With ongoing budget cuts to schools across the nation, it is difficult to get kids to stay focused and enthusiastic about school. According to the U.S. Census Bureau and other sources, over 50 million students are currently enrolled in primary and secondary schools. The ability for them to continue on to college is another challenge. Yet for extra-curriculum and after school programs like Capoeira, the use of this unique Brazilian Martial Arts/dance and cultural expression has been a key to success for many.

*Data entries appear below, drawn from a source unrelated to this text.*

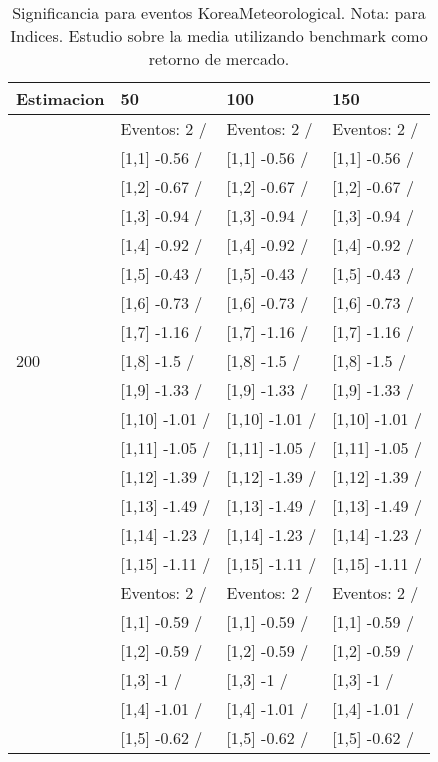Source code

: \begin{table}

\caption{Significancia para eventos KoreaMeteorological. Nota: para Indices. Estudio sobre la media utilizando benchmark como retorno de mercado.}
\centering
\begin{tabular}[t]{llll}
\toprule
Estimacion & 50 & 100 & 150\\
\midrule
 & Eventos:  2 / & Eventos:  2 / & Eventos:  2 /\\
 & {}[1,1] -0.56  / & {}[1,1] -0.56  / & {}[1,1] -0.56  /\\
 & {}[1,2] -0.67  / & {}[1,2] -0.67  / & {}[1,2] -0.67  /\\
 & {}[1,3] -0.94  / & {}[1,3] -0.94  / & {}[1,3] -0.94  /\\
 & {}[1,4] -0.92  / & {}[1,4] -0.92  / & {}[1,4] -0.92  /\\
\addlinespace
 & {}[1,5] -0.43  / & {}[1,5] -0.43  / & {}[1,5] -0.43  /\\
 & {}[1,6] -0.73  / & {}[1,6] -0.73  / & {}[1,6] -0.73  /\\
 & {}[1,7] -1.16  / & {}[1,7] -1.16  / & {}[1,7] -1.16  /\\
200 & {}[1,8] -1.5  / & {}[1,8] -1.5  / & {}[1,8] -1.5  /\\
 & {}[1,9] -1.33  / & {}[1,9] -1.33  / & {}[1,9] -1.33  /\\
\addlinespace
 & {}[1,10] -1.01  / & {}[1,10] -1.01  / & {}[1,10] -1.01  /\\
 & {}[1,11] -1.05  / & {}[1,11] -1.05  / & {}[1,11] -1.05  /\\
 & {}[1,12] -1.39  / & {}[1,12] -1.39  / & {}[1,12] -1.39  /\\
 & {}[1,13] -1.49  / & {}[1,13] -1.49  / & {}[1,13] -1.49  /\\
 & {}[1,14] -1.23  / & {}[1,14] -1.23  / & {}[1,14] -1.23  /\\
\addlinespace
 & {}[1,15] -1.11  / & {}[1,15] -1.11  / & {}[1,15] -1.11  /\\
 & Eventos:  2 / & Eventos:  2 / & Eventos:  2 /\\
 & {}[1,1] -0.59  / & {}[1,1] -0.59  / & {}[1,1] -0.59  /\\
 & {}[1,2] -0.59  / & {}[1,2] -0.59  / & {}[1,2] -0.59  /\\
 & {}[1,3] -1  / & {}[1,3] -1  / & {}[1,3] -1  /\\
\addlinespace
 & {}[1,4] -1.01  / & {}[1,4] -1.01  / & {}[1,4] -1.01  /\\
 & {}[1,5] -0.62  / & {}[1,5] -0.62  / & {}[1,5] -0.62  /\\

\end{tabular}
\end{table}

One who knows this especially is Emi Gittleman, founder and executive director of ‘Get Empowered!’ With a Masters degree in Education and Multicultural Curriculum Development, she sees a tremendous need and an opportunity to bring about positive change thru innovative ideas, like those encouraged by ‘Get Empowered!’
This unique, multicultural, integrative, program utilizes much of the elements of Capoeira as part of its core and structuring. While ‘Get Empowered!’ seeks to do a variety of things to help kids thrive and be empowered, Gittleman has a powerful source of support in Capoeira expert and trainer Fabiano Sabia Pinheiro. Pinheiro currently serves as co-director and entertainment facilitator of ‘Get Empowered!’
Known to everyone as Sabia, the Brazilian-born Capoeira expert and trainer received his initial Capoeira Apelido level of accomplishment status at age 9.
His dedication and discipline to maintain and attain even greater levels of proficiency in the art and skill of Capoeira has never wavered. For almost 15 years he has strived and worked to bring Capoeira to schools and communities across the U.S.A. He has worked at establishing Capoeira programs at the Kipp Amp Charter Schools, at New York University’s Tisch School of the Arts and others.
Capoeira, while Brazilian in spirit and nature has caught on. Like the various forms of Martial Arts and dance, that has become part of the American cultural mainstream, Capoeira is gaining an established creditability in schools and communities everywhere. It is not just nationwide in major cities like Los Angeles, San Francisco, Oakland, Houston, NYC etc. Capoeira is across the globe in places like London.
Since achieving his professorship in 2012, Sabia has strived to bring Capoeira to schools in the San Francisco Bay Area, like the One Purpose Charter School of San Francisco and the Oakland Community Charter School. Joining forces with Gittleman, and ‘Get Empowered!’ has only enhanced his dedication and encouraged him to bring Capoeira to an even wider audience.
Gittleman’s vision and determination to establish ‘Get Empowered!’ programs in all schools nationwide is undaunted. Utilizing the culturally inclusive and multi-expressive Afro-Brazilian Capoeira is a dynamic approach. It is one she believes will help to transform the classroom and help overcome the current setbacks that our educational system faces today.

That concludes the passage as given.